As the 2027 date for the end-of-mainstream support for SAP Business Suite approaches, organizations are rethinking their SAP roadmaps. That process generates many questions as IT leaders struggle to make important enterprise decisions to manage uncertainty while plotting a path for the future.

Addressing the uncertainty and facing those challenges results in five common questions that arise across industries and geographies. The answers serve as a starting point to identify business value, strategy, and cost of SAP ECC to S/4HANA migration.

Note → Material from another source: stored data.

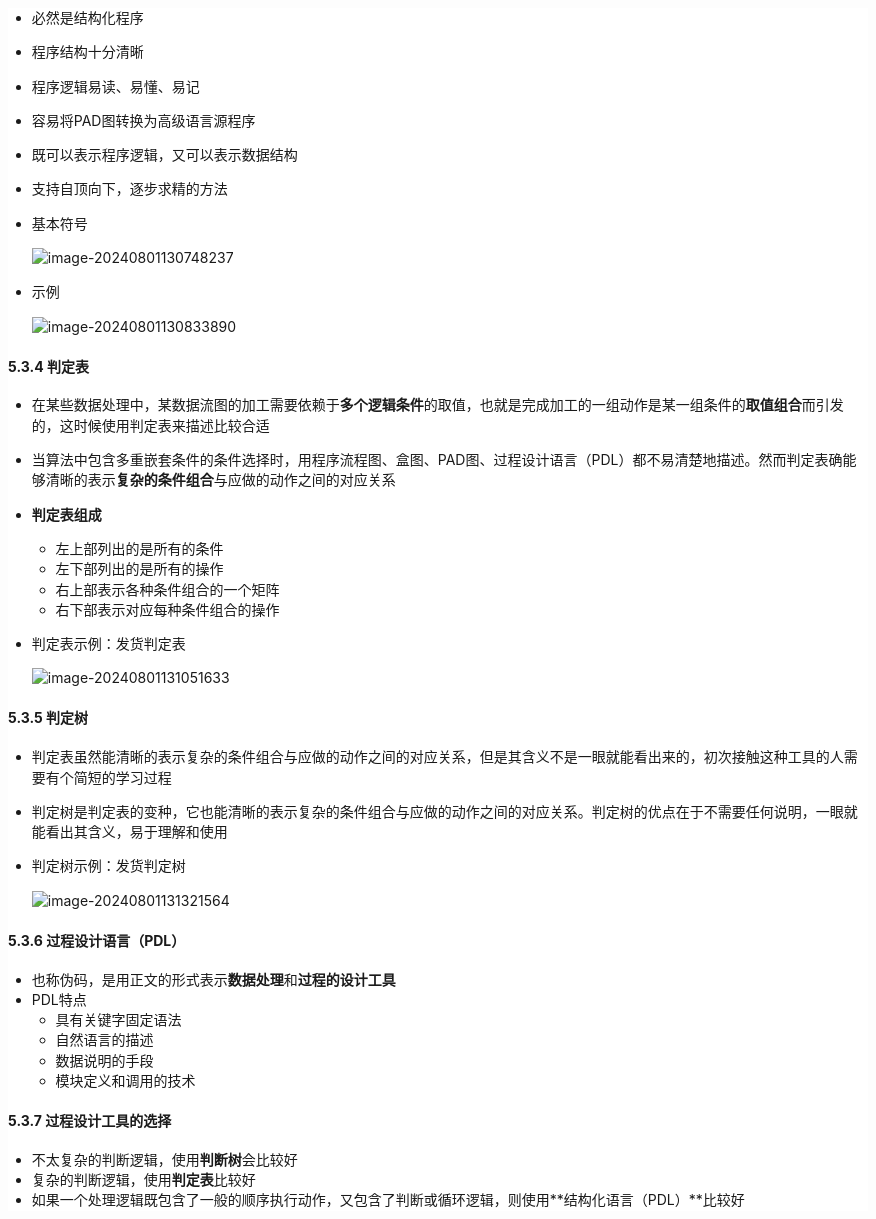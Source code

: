   - 必然是结构化程序
  - 程序结构十分清晰
  - 程序逻辑易读、易懂、易记
  - 容易将PAD图转换为高级语言源程序
  - 既可以表示程序逻辑，又可以表示数据结构
  - 支持自顶向下，逐步求精的方法

- 基本符号

  ![image-20240801130748237](https://img.noahwei.com/2024/08/01/66ab1822c757d.png)

- 示例

  ![image-20240801130833890](https://img.noahwei.com/2024/08/01/66ab1850a9f87.png)

#### 5.3.4 判定表

- 在某些数据处理中，某数据流图的加工需要依赖于**多个逻辑条件**的取值，也就是完成加工的一组动作是某一组条件的**取值组合**而引发的，这时候使用判定表来描述比较合适

- 当算法中包含多重嵌套条件的条件选择时，用程序流程图、盒图、PAD图、过程设计语言（PDL）都不易清楚地描述。然而判定表确能够清晰的表示**复杂的条件组合**与应做的动作之间的对应关系

- **判定表组成**

  - 左上部列出的是所有的条件
  - 左下部列出的是所有的操作
  - 右上部表示各种条件组合的一个矩阵
  - 右下部表示对应每种条件组合的操作

- 判定表示例：发货判定表

  ![image-20240801131051633](https://img.noahwei.com/2024/08/01/66ab18da4135e.png)

#### 5.3.5 判定树

- 判定表虽然能清晰的表示复杂的条件组合与应做的动作之间的对应关系，但是其含义不是一眼就能看出来的，初次接触这种工具的人需要有个简短的学习过程

- 判定树是判定表的变种，它也能清晰的表示复杂的条件组合与应做的动作之间的对应关系。判定树的优点在于不需要任何说明，一眼就能看出其含义，易于理解和使用

- 判定树示例：发货判定树

  ![image-20240801131321564](https://img.noahwei.com/2024/08/01/66ab19703fcb4.png)

#### 5.3.6 过程设计语言（PDL）

- 也称伪码，是用正文的形式表示**数据处理**和**过程的设计工具**
- PDL特点
  - 具有关键字固定语法
  - 自然语言的描述
  - 数据说明的手段
  - 模块定义和调用的技术

#### 5.3.7 过程设计工具的选择

- 不太复杂的判断逻辑，使用**判断树**会比较好
- 复杂的判断逻辑，使用**判定表**比较好
- 如果一个处理逻辑既包含了一般的顺序执行动作，又包含了判断或循环逻辑，则使用**结构化语言（PDL）**比较好
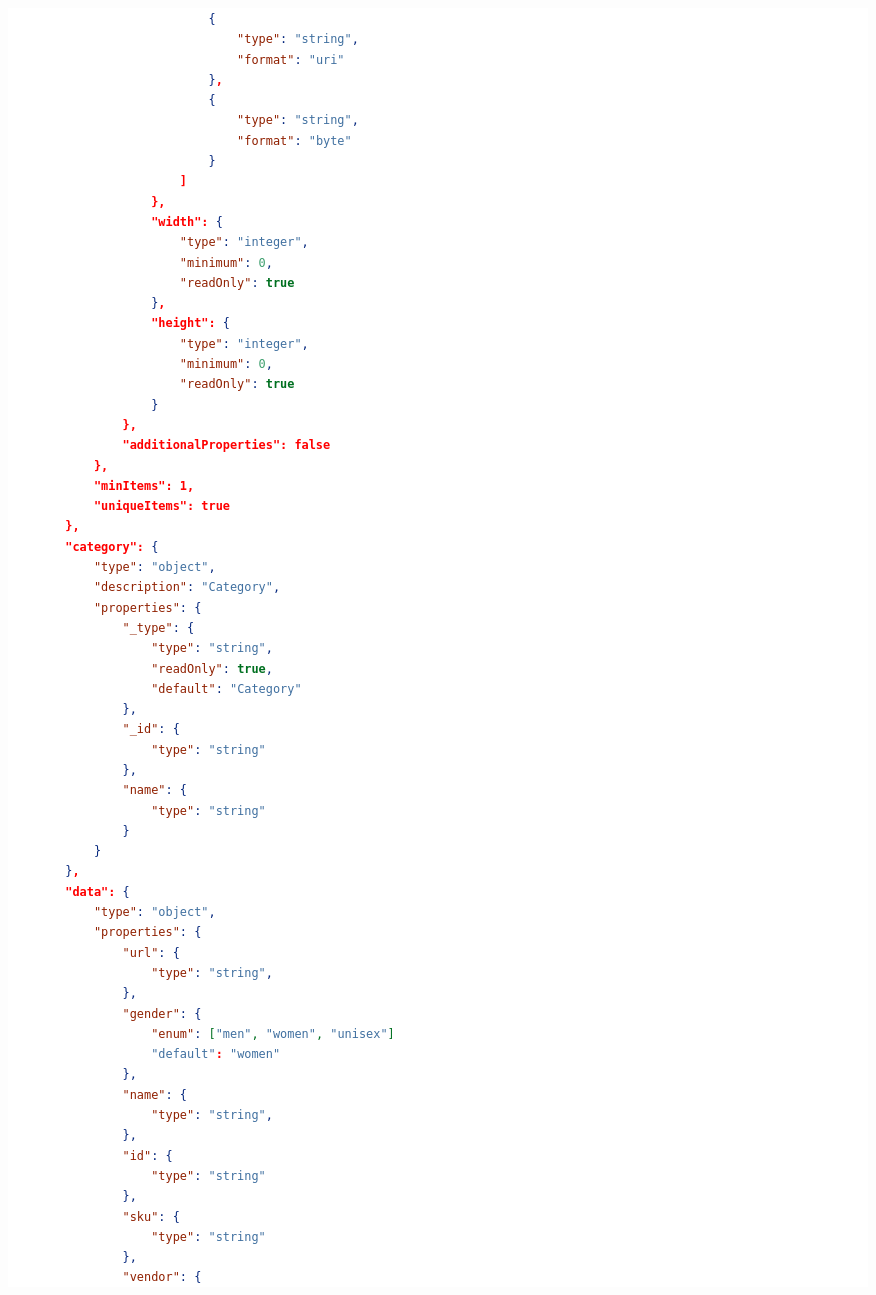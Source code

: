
 ```json
                            {
                                "type": "string",
                                "format": "uri"
                            },
                            {
                                "type": "string",
                                "format": "byte"
                            }
                        ]
                    },
                    "width": {
                        "type": "integer",
                        "minimum": 0,
                        "readOnly": true
                    },
                    "height": {
                        "type": "integer",
                        "minimum": 0,
                        "readOnly": true
                    }
                },
                "additionalProperties": false
            },
            "minItems": 1,
            "uniqueItems": true
        },
        "category": {
            "type": "object",
            "description": "Category",
            "properties": {
                "_type": {
                    "type": "string",
                    "readOnly": true,
                    "default": "Category"
                },
                "_id": {
                    "type": "string"
                },
                "name": {
                    "type": "string"
                }
            }
        },
        "data": {
            "type": "object",
            "properties": {
                "url": {
                    "type": "string",
                },
                "gender": {
                    "enum": ["men", "women", "unisex"]
                    "default": "women"
                },
                "name": {
                    "type": "string",
                },
                "id": {
                    "type": "string"
                },
                "sku": {
                    "type": "string"
                },
                "vendor": {
```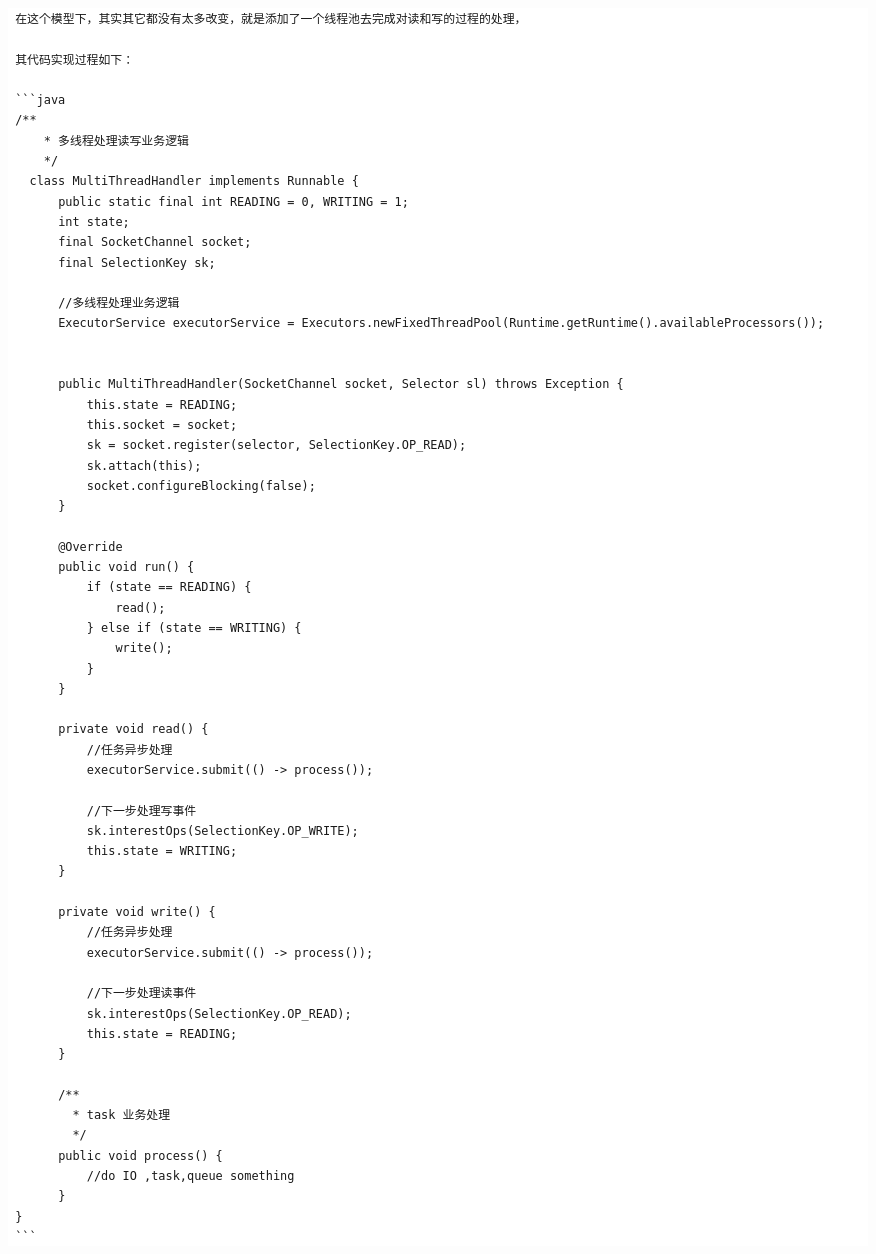      在这个模型下，其实其它都没有太多改变，就是添加了一个线程池去完成对读和写的过程的处理，

     其代码实现过程如下：

     ```java
     /**
         * 多线程处理读写业务逻辑
         */
       class MultiThreadHandler implements Runnable {
           public static final int READING = 0, WRITING = 1;
           int state;
           final SocketChannel socket;
           final SelectionKey sk;
     ​
           //多线程处理业务逻辑
           ExecutorService executorService = Executors.newFixedThreadPool(Runtime.getRuntime().availableProcessors());
     ​
     ​
           public MultiThreadHandler(SocketChannel socket, Selector sl) throws Exception {
               this.state = READING;
               this.socket = socket;
               sk = socket.register(selector, SelectionKey.OP_READ);
               sk.attach(this);
               socket.configureBlocking(false);
           }
     ​
           @Override
           public void run() {
               if (state == READING) {
                   read();
               } else if (state == WRITING) {
                   write();
               }
           }
     ​
           private void read() {
               //任务异步处理
               executorService.submit(() -> process());
     ​
               //下一步处理写事件
               sk.interestOps(SelectionKey.OP_WRITE);
               this.state = WRITING;
           }
     ​
           private void write() {
               //任务异步处理
               executorService.submit(() -> process());
     ​
               //下一步处理读事件
               sk.interestOps(SelectionKey.OP_READ);
               this.state = READING;
           }
     ​
           /**
             * task 业务处理
             */
           public void process() {
               //do IO ,task,queue something
           }
     }
     ```
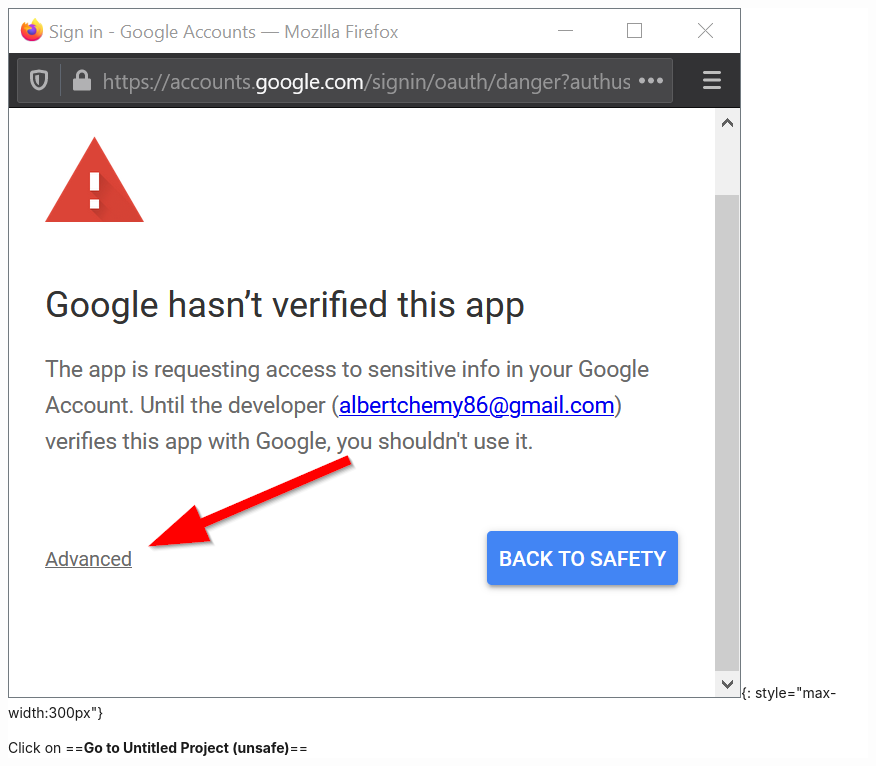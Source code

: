 ![](./media/gs_13.png){: style="max-width:300px"}

Click on ==**Go to Untitled Project (unsafe)**==
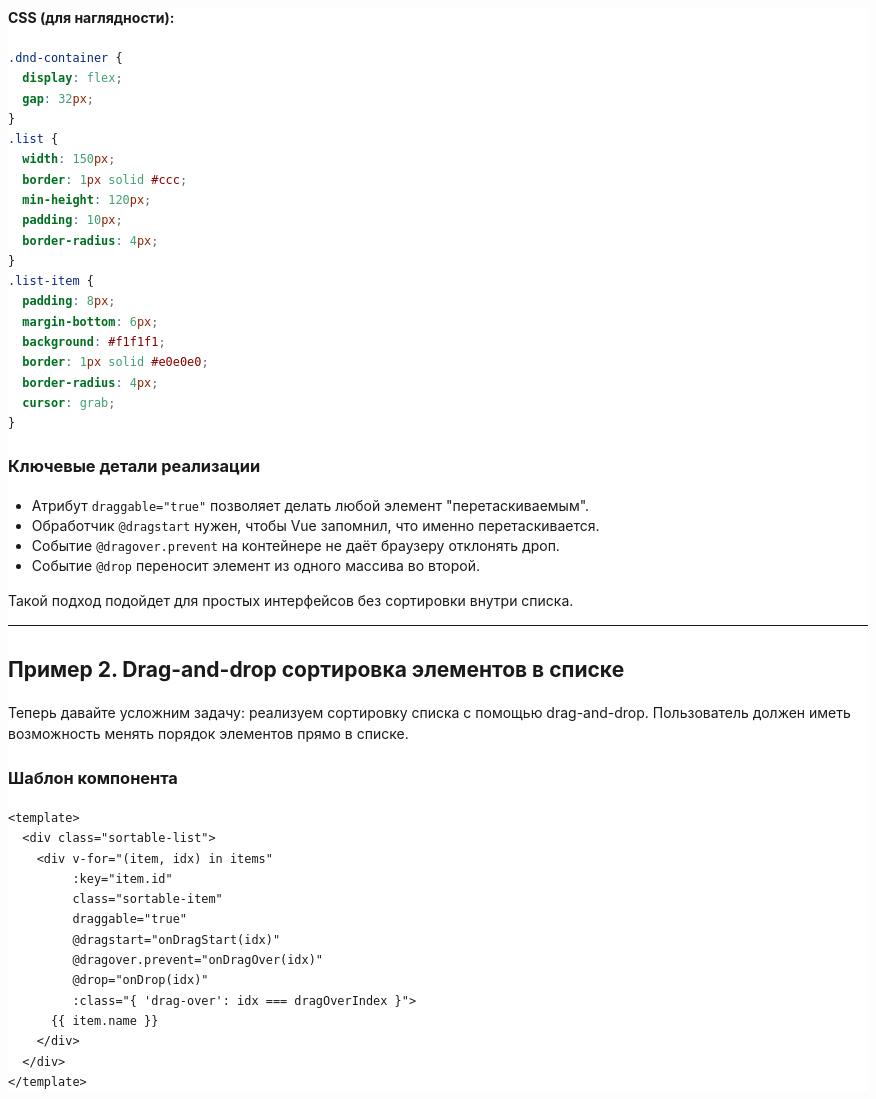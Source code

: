 #### CSS (для наглядности):

```css
.dnd-container {
  display: flex;
  gap: 32px;
}
.list {
  width: 150px;
  border: 1px solid #ccc;
  min-height: 120px;
  padding: 10px;
  border-radius: 4px;
}
.list-item {
  padding: 8px;
  margin-bottom: 6px;
  background: #f1f1f1;
  border: 1px solid #e0e0e0;
  border-radius: 4px;
  cursor: grab;
}
```

### Ключевые детали реализации

- Атрибут `draggable="true"` позволяет делать любой элемент "перетаскиваемым".
- Обработчик `@dragstart` нужен, чтобы Vue запомнил, что именно перетаскивается.
- Событие `@dragover.prevent` на контейнере не даёт браузеру отклонять дроп.
- Событие `@drop` переносит элемент из одного массива во второй.

Такой подход подойдет для простых интерфейсов без сортировки внутри списка.

---

## Пример 2. Drag-and-drop сортировка элементов в списке

Теперь давайте усложним задачу: реализуем сортировку списка с помощью drag-and-drop. Пользователь должен иметь возможность менять порядок элементов прямо в списке.

### Шаблон компонента

```vue
<template>
  <div class="sortable-list">
    <div v-for="(item, idx) in items"
         :key="item.id"
         class="sortable-item"
         draggable="true"
         @dragstart="onDragStart(idx)"
         @dragover.prevent="onDragOver(idx)"
         @drop="onDrop(idx)"
         :class="{ 'drag-over': idx === dragOverIndex }">
      {{ item.name }}
    </div>
  </div>
</template>
```
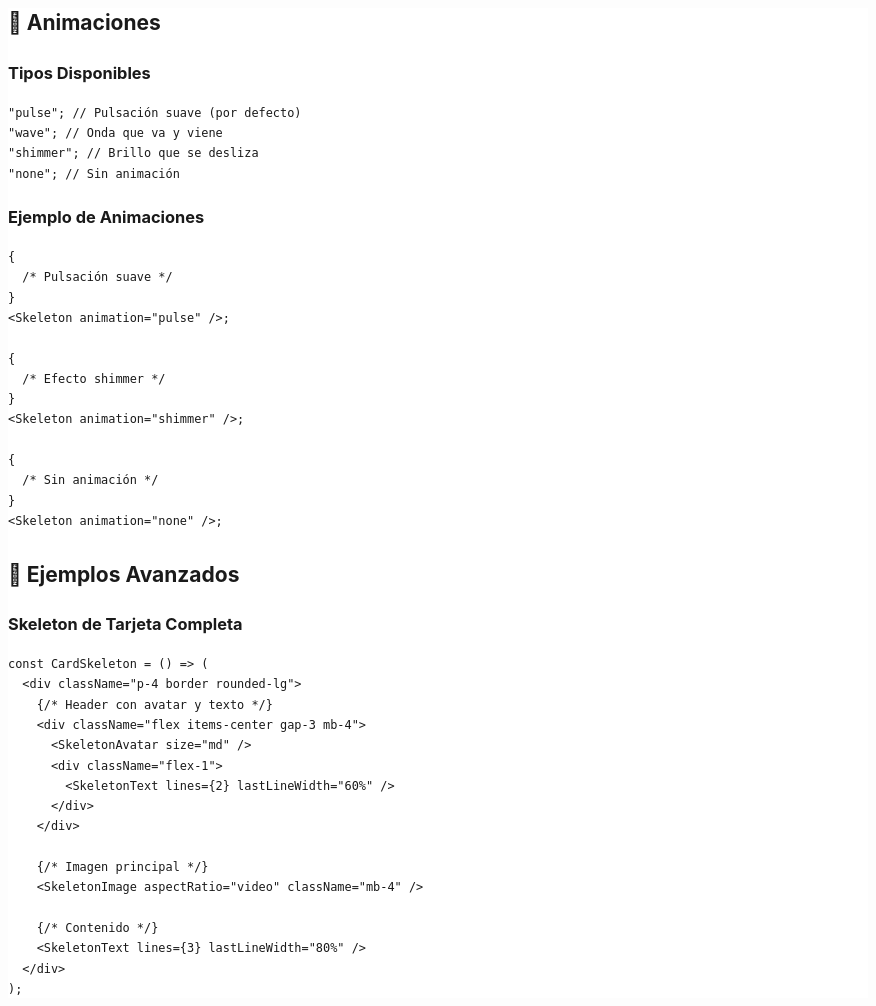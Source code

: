 ## 🔄 Animaciones

### Tipos Disponibles

```tsx
"pulse"; // Pulsación suave (por defecto)
"wave"; // Onda que va y viene
"shimmer"; // Brillo que se desliza
"none"; // Sin animación
```

### Ejemplo de Animaciones

```tsx
{
  /* Pulsación suave */
}
<Skeleton animation="pulse" />;

{
  /* Efecto shimmer */
}
<Skeleton animation="shimmer" />;

{
  /* Sin animación */
}
<Skeleton animation="none" />;
```

## 🚀 Ejemplos Avanzados

### Skeleton de Tarjeta Completa

```tsx
const CardSkeleton = () => (
  <div className="p-4 border rounded-lg">
    {/* Header con avatar y texto */}
    <div className="flex items-center gap-3 mb-4">
      <SkeletonAvatar size="md" />
      <div className="flex-1">
        <SkeletonText lines={2} lastLineWidth="60%" />
      </div>
    </div>

    {/* Imagen principal */}
    <SkeletonImage aspectRatio="video" className="mb-4" />

    {/* Contenido */}
    <SkeletonText lines={3} lastLineWidth="80%" />
  </div>
);
```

As licensees think through their SAP future, they should be asking these five questions:

  1. Is there a need for migration to S/4HANA? An SAP S/4HANA migration decision shouldn’t hinge on technology, but on business need. Choose the option that supports innovation, increases ROI, and provides a competitive edge. While this might turn out to be S/4HANA, deferring a migration may be a smarter near-term strategy.
  2. When is the right time for S/4HANA migration? Although pressure is being applied to move now, take a measured approach. Resist the potential to get locked into attractive credits and discounts with possible strings attached. As with any maturing technology, wait until S/4HANA evolves further before migrating mission-critical applications from SAP ECC 6.0. Keep your options open and re-evaluate based on performance, maturity, and ROI when closer to 2027 or even later. If at that time S/4HANA is the best fit solution, you can follow a more proven path. If not, you avoided that risk and are better positioned to adopt new modern software options.
  3. What are the major considerations of migration to S/4HANA? There are three major areas to consider: technology, finances, and product. Technologically, understand the impact of EHP7 development, HANA Database functionality, and the cost of licenses and hardware. Financially, for every $1 million in current support fees, prepare to spend $35 million in implementation costs over seven years.2 From a product perspective, ensure that S/4HANA has the stability, modules, and roadmap to power enterprise product needs.
  4. Will SAP continue investing in ECC 6.0? SAP seems to be currently focusing its product roadmap on the cloud. According to Valoir Research, “Since S/4HANA’s first release in 2015, SAP has devoted the lion’s share of its resources to development and innovation on the HANA platform, and as a result reduced its investments in its core ECC – meaning fewer innovations for existing ECC customers.”3 Customers shouldn’t expect much future innovation for ECC 6.0 or an EHP9 from SAP. Consider how best to sweat this asset as a foundation for your business platform.
  5. Is there SAP ECC 6.0 support beyond 2027? There will be customer-specific maintenance offered beyond 2027; however, annual support fees could increase.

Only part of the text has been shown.